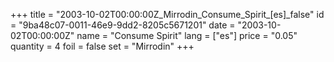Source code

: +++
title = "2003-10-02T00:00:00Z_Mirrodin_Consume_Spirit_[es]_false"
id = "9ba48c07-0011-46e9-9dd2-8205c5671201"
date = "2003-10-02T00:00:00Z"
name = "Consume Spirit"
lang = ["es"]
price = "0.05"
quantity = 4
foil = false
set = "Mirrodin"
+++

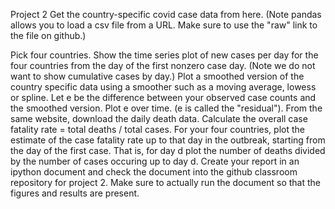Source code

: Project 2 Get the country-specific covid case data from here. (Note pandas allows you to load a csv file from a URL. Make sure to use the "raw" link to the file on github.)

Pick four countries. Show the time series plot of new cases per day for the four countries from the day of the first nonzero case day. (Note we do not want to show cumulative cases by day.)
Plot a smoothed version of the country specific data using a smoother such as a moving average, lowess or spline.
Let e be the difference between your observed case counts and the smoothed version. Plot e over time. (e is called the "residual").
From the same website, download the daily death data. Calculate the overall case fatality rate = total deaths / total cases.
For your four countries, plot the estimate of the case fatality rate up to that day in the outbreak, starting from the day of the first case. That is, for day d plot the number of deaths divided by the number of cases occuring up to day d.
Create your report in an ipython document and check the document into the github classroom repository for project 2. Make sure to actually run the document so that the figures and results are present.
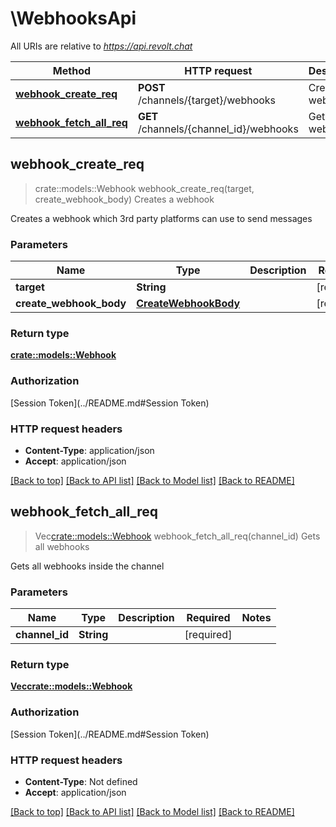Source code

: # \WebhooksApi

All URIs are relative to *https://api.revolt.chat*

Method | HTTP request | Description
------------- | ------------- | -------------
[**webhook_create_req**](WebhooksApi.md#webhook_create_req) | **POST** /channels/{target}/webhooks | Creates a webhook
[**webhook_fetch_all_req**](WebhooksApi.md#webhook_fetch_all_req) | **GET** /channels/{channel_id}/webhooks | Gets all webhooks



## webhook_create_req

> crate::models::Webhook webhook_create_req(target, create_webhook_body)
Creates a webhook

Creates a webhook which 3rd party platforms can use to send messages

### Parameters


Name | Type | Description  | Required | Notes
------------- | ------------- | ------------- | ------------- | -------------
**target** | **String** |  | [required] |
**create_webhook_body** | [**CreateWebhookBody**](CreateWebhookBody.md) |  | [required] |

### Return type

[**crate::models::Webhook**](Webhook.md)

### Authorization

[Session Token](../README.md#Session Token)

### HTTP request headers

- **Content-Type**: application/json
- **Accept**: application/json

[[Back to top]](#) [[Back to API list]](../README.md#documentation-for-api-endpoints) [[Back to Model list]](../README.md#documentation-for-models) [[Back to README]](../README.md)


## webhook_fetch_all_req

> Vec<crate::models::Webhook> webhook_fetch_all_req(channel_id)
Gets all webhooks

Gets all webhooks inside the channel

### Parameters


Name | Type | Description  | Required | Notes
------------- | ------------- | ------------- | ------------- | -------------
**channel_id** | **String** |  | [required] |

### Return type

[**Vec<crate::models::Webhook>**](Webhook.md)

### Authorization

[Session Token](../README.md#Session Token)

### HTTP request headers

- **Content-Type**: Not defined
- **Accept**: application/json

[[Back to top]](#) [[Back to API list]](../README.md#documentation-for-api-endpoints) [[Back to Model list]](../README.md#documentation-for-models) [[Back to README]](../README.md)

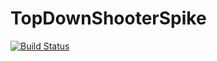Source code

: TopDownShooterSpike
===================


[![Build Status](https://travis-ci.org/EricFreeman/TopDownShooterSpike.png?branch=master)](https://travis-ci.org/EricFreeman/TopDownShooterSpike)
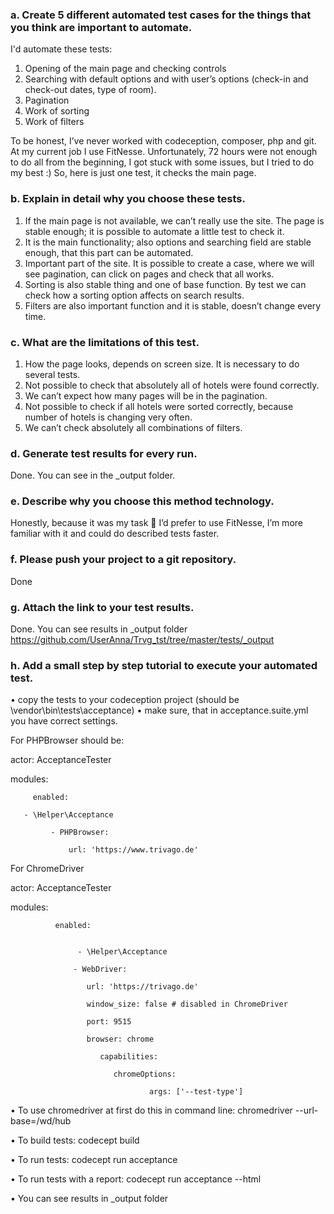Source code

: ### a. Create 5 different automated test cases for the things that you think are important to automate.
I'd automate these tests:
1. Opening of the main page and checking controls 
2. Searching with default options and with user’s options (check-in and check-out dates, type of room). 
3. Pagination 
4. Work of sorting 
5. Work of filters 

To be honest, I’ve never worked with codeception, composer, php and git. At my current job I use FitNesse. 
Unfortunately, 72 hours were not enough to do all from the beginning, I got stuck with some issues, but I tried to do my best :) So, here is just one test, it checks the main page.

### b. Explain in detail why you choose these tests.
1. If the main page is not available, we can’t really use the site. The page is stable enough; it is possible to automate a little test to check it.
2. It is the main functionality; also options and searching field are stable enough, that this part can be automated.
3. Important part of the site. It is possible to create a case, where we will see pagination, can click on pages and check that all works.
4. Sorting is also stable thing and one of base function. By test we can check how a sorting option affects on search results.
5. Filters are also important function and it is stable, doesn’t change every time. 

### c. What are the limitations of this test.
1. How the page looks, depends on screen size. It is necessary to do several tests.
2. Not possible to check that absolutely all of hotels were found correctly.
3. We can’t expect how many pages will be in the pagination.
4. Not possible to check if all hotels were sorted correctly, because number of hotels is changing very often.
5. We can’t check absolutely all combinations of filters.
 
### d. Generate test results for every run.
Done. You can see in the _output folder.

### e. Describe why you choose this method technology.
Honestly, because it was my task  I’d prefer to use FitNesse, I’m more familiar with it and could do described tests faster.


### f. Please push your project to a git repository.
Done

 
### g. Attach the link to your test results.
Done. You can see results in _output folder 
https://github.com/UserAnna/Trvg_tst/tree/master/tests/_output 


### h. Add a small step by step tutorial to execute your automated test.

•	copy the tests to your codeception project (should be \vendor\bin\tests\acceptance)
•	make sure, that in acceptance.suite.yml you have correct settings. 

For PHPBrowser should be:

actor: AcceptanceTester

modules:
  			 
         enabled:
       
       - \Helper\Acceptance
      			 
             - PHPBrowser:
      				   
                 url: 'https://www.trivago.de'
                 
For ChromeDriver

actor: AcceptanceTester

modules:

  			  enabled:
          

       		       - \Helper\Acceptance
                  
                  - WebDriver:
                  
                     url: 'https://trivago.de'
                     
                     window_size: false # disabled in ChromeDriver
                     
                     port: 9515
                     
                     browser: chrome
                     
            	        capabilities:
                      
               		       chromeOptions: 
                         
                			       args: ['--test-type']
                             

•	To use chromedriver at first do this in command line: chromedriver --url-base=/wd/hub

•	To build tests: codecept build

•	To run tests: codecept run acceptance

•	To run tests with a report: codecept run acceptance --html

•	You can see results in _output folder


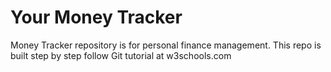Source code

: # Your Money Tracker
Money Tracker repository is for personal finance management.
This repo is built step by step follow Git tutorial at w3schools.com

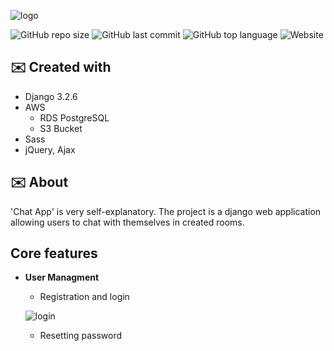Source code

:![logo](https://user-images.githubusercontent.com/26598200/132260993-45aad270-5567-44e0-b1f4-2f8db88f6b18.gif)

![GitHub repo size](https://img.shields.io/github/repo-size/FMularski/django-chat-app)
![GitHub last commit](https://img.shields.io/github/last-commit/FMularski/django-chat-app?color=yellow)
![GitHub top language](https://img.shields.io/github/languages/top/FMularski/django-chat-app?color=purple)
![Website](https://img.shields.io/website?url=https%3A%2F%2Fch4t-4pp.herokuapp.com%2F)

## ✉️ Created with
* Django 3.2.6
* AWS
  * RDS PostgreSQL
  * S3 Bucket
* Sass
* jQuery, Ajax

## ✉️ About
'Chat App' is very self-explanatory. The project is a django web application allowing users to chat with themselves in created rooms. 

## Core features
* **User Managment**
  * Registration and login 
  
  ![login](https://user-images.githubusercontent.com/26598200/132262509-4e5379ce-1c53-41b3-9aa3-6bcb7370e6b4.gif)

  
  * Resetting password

What to do: Transcribe, word for word, only the material from its opening line through the line containing "Let e be the", both ends included, and omit the pictures.

Expected output:
Source code

: +++
title = "2003-10-02T00:00:00Z_Mirrodin_Consume_Spirit_[es]_false"
id = "9ba48c07-0011-46e9-9dd2-8205c5671201"
date = "2003-10-02T00:00:00Z"
name = "Consume Spirit"
lang = ["es"]
price = "0.05"
quantity = 4
foil = false
set = "Mirrodin"
+++

Source code

: Project 2 Get the country-specific covid case data from here. (Note pandas allows you to load a csv file from a URL. Make sure to use the "raw" link to the file on github.)

Pick four countries. Show the time series plot of new cases per day for the four countries from the day of the first nonzero case day. (Note we do not want to show cumulative cases by day.)
Plot a smoothed version of the country specific data using a smoother such as a moving average, lowess or spline.
Let e be the difference between your observed case counts and the smoothed version. Plot e over time. (e is called the "residual").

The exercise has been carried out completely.